Real-time Air Gesture Recognition Desktop Application
AirCut is a modern desktop application that enables intuitive air gesture recognition using computer vision and machine learning. Draw gestures in the air with your hand and execute custom commands through advanced gesture recognition algorithms.
- Real-time Hand Tracking - Advanced computer vision using Roboflow inference
- Air Gesture Recording - Capture complex gesture trajectories in 3D space
- Template-based Recognition - Create and manage custom gesture templates
- Command Execution - Link gestures to system commands or actions
- Silent Operation - Clean, distraction-free user experience
- High-Performance Streaming - Optimized 25 FPS processing with 240x180 inference resolution
- Local Processing - No cloud dependencies, complete privacy
- Real-time Feedback - Instant visual feedback during gesture recording
- Modern UI - Beautiful dark/light mode interface with smooth animations
- Cross-Platform - Built with Tauri for native desktop performance
- Dynamic Time Warping (DTW) - Advanced gesture matching algorithm
- Confidence Thresholds - Adjustable detection and recognition sensitivity
- Stateless Architecture - Efficient client-server communication
- WebSocket Communication - Real-time bidirectional data exchange
- Frame-by-Frame Processing - Optimized video processing pipeline
AirCut follows a modern client-server architecture designed for performance and maintainability:
┌─────────────────────────────────────────────────────────────┐
│ AirCut Desktop App │
│ (Tauri) │
├─────────────────────────────────────────────────────────────┤
│ Frontend (React + TypeScript) │
│ ├── Video Capture & Streaming │
│ ├── Gesture Visualization │
│ ├── Template Management (Client-side Storage) │
│ └── Real-time UI Updates │
├─────────────────────────────────────────────────────────────┤
│ Backend Communication │
│ ├── WebSocket Camera Stream (/ws/frames) │
│ ├── WebSocket Gesture Recognition (/ws/gestures) │
│ └── REST API Health Checks │
└─────────────────────────────────────────────────────────────┘
│
▼
┌─────────────────────────────────────────────────────────────┐
│ Backend Server │
│ (Python FastAPI) │
├─────────────────────────────────────────────────────────────┤
│ Frame Processing Pipeline │
│ ├── Frame Decoding & Preprocessing │
│ ├── Roboflow ML Inference │
│ ├── Hand Detection │
│ └── Coordinate Normalization │
├─────────────────────────────────────────────────────────────┤
│ Gesture Recognition Engine │
│ ├── Trajectory Processing │
│ ├── DTW-based Template Matching │
│ ├── Confidence Scoring │
│ └── Stateless Recognition Service │
└─────────────────────────────────────────────────────────────┘
│
▼
┌─────────────────────────────────────────────────────────────┐
│ Roboflow Inference API │
│ (Computer Vision ML) │
├─────────────────────────────────────────────────────────────┤
│ Hand Detection Model │
│ ├── Real-time Hand Tracking │
│ ├── Bounding Box Detection │
│ ├── Confidence Scoring │
│ └── Coordinate Extraction │
└─────────────────────────────────────────────────────────────┘
- Video Capture: Frontend captures webcam frames at 30 FPS
- Camera Stream: Compressed frames sent to backend via Camera Stream WebSocket (/ws/frames)
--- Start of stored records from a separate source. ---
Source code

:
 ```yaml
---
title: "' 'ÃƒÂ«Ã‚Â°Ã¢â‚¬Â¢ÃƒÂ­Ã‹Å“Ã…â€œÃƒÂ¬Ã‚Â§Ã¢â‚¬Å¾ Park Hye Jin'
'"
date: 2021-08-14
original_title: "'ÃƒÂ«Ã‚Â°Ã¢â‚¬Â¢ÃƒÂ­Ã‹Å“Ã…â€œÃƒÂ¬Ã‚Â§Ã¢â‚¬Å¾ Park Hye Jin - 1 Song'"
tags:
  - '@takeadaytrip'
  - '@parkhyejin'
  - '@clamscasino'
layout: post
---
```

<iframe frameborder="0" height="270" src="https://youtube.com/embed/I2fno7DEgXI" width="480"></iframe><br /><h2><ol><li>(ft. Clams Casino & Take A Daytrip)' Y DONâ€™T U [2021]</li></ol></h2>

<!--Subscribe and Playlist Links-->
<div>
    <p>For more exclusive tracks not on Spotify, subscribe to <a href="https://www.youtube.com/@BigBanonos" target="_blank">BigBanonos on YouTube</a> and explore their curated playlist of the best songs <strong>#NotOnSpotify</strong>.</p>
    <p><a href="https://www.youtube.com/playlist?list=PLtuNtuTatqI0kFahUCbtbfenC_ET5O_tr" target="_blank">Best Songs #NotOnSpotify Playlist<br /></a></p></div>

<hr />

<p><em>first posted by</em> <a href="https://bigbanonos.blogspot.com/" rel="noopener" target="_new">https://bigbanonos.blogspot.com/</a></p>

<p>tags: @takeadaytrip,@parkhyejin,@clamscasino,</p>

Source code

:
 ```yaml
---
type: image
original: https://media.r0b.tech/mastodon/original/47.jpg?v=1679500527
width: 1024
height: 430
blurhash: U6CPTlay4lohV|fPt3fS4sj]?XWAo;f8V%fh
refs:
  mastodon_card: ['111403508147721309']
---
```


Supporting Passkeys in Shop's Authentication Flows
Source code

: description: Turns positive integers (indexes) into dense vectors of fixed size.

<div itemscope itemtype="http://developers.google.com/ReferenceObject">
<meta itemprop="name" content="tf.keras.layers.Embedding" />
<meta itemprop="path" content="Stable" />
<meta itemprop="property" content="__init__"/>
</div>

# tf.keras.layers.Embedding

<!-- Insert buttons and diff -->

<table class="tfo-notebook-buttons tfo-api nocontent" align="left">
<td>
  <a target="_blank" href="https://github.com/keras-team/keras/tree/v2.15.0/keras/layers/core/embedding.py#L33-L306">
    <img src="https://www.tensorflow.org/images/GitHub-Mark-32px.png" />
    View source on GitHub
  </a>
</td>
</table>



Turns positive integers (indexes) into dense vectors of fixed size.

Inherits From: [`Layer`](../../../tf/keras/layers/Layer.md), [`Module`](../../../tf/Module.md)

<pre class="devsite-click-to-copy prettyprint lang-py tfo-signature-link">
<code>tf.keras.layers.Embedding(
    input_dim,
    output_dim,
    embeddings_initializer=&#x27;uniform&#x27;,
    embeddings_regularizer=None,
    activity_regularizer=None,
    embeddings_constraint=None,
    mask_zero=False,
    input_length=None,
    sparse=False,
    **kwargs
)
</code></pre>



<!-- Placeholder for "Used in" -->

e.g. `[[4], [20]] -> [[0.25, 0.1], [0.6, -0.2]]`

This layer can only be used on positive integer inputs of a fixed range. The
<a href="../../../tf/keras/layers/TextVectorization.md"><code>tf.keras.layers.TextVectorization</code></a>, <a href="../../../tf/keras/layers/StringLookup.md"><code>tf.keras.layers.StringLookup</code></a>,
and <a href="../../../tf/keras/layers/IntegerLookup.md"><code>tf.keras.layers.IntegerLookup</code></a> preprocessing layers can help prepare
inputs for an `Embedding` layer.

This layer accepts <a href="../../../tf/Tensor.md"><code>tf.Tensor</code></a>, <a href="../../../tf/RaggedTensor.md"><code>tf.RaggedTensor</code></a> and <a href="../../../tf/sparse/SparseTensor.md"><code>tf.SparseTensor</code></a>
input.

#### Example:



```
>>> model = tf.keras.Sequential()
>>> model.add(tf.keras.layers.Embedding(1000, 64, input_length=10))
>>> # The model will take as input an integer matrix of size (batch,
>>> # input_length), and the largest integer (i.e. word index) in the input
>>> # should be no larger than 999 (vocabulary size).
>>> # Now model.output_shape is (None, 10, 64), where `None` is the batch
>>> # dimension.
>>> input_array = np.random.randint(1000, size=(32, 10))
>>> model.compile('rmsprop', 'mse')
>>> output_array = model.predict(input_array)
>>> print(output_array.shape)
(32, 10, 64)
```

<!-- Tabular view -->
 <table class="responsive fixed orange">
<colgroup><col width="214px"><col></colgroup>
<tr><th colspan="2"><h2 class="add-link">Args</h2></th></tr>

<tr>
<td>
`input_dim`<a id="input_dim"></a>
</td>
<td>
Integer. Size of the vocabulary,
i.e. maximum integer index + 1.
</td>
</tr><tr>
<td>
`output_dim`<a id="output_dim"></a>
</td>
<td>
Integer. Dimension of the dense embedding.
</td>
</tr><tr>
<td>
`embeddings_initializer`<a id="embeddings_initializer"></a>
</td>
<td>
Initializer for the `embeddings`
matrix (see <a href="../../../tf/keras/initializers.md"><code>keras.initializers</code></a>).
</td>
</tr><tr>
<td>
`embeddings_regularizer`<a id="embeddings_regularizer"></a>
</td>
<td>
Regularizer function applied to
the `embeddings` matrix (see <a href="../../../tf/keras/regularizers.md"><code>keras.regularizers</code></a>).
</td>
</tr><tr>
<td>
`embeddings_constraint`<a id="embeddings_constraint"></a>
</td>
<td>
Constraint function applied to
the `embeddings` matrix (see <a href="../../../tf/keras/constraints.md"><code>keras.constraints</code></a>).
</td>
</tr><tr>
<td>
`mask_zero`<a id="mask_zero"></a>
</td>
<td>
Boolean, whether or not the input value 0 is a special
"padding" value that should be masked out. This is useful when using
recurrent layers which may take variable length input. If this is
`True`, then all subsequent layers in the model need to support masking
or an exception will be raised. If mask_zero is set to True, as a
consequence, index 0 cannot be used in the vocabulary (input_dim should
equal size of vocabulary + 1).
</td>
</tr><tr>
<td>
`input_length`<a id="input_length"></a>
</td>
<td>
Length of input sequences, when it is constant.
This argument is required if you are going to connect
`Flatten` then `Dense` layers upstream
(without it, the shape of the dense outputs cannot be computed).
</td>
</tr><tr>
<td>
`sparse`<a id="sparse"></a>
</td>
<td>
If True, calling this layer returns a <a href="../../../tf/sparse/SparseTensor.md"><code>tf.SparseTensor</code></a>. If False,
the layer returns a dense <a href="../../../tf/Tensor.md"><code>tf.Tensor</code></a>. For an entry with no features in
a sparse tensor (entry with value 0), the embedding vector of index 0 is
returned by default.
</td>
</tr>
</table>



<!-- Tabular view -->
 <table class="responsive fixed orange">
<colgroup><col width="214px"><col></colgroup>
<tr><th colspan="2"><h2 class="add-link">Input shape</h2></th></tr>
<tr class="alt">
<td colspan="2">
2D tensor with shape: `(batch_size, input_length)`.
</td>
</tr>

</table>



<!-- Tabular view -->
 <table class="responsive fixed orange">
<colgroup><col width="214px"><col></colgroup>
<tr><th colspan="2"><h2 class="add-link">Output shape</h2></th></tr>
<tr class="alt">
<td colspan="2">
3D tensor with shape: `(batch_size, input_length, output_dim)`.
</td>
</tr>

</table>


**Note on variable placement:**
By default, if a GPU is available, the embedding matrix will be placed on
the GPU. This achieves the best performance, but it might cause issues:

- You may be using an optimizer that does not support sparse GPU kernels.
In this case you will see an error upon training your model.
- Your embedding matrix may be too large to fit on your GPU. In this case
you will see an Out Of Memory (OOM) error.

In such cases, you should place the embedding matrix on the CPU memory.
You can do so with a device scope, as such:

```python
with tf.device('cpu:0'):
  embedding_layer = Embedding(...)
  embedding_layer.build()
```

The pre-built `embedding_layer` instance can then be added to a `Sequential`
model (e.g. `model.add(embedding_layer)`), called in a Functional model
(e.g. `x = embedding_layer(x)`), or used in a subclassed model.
- ML Inference: Backend processes frames using Roboflow API (25 FPS)
- Detection Results: Hand coordinates sent back to frontend via Camera Stream WebSocket
- Gesture Recording: Frontend tracks hand movements when drawing
- Recognition: Recorded trajectories compared against stored templates via Gesture WebSocket (/ws/gestures)
- Command Execution: Matched gestures trigger associated commands
- Tauri - Rust-based desktop app framework
- React 18 - Modern UI library with hooks
- TypeScript - Type-safe JavaScript
- Tailwind CSS - Utility-first CSS framework
- Zustand - Lightweight state management
- Sonner - Toast notifications (minimal usage)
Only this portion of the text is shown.